In Episode 25 (Season 2, Episode 12, "The Way We Was") the Simpsons' television breaks down, so Marge tells her children how she and Homer first met. Homer met with his guidance counselor who told him to apply for a job at the nuclear power plant that would be opening soon. However, in "The Blunder Year"", the fifth episode of the 13th season Homer is hypnotized into thinking he is twelve years old again. As Homer starts to reminisce, he starts screaming incessantly all through the night. The next day, Homer's co-workers Lenny and Carl bring him home early from work, still screaming. They finally manage to calm him down with some Yaquitea. He starts to recall the events leading up to the scream-inducing incident. In a flashback, Homer, Lenny, and Carl are hiking in the woods and are confronted by a young Fat Tony, but they are saved by a young Moe.

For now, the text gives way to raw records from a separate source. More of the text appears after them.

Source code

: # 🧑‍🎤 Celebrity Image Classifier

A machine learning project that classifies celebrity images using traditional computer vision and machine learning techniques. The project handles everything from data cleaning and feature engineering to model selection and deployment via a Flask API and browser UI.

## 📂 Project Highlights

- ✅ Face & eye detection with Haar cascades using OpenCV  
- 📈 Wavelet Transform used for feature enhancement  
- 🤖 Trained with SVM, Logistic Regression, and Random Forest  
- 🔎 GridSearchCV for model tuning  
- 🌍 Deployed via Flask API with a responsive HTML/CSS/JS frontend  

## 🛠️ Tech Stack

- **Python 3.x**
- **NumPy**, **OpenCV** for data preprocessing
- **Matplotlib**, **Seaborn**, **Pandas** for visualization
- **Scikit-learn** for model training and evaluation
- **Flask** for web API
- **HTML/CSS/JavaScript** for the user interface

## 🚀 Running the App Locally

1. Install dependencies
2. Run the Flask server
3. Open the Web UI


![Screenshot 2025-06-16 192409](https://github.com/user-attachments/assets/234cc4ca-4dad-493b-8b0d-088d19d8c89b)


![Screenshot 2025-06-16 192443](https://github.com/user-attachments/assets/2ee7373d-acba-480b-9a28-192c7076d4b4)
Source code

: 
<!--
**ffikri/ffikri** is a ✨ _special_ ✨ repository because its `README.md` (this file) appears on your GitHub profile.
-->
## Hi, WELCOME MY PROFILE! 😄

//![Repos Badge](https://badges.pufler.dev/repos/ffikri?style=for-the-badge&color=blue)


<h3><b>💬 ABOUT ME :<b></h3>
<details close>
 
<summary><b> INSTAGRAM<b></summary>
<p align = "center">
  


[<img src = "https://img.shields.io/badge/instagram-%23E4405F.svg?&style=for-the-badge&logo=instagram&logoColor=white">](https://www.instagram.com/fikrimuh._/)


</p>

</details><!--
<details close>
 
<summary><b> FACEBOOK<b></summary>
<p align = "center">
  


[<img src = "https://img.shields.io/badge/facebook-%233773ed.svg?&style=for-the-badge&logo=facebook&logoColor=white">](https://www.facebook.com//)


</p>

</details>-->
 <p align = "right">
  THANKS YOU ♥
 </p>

Upon noticing that his bar was empty, the present-day Moe arrives at the Simpsons' home. Moe remembers that while they sat by a fire, they saw a near-meltdown at the Springfield Nuclear Power Plant. The next day, they go to the old quarry for a swim, and Homer jumps in, only to find that there was no water but only mud. Though Homer admits that he remembers falling into the mud, he also recalls that there was no water in the quarry because something was blocking the inlet pipe. When Homer unblocks it, all the water came out and he finds a rotting corpse on top of his legs, causing him to scream incessantly.

Since Homer never told about his painful memory of the corpse to anyone, the Simpsons realize that it is still in the old quarry and decide to investigate. They go to the old quarry where they meet Chief Wiggum, who comes with them. Marge uses Burly paper towels to drain the water from the quarry. Then, they find the body, now a skeleton, and go into the inlet pipe to see where the body came from. They find that the pipe leads to a hatch which, in turn, leads to Mr. Burns's office in the nuclear power plant. They confront him about the body after he accidentally says 'corpse hatch' once they opened the hatch. Knowing that this would come, Burns confesses to them that the dead man is Smithers' father, Waylon Smithers Senior. However, Burns swore that he did not murder him, and to prove his point, he shows an old surveillance tape, filmed during the 1960s when Smithers' father goes into an unstable reactor core to prevent an imminent meltdown that would destroy the city.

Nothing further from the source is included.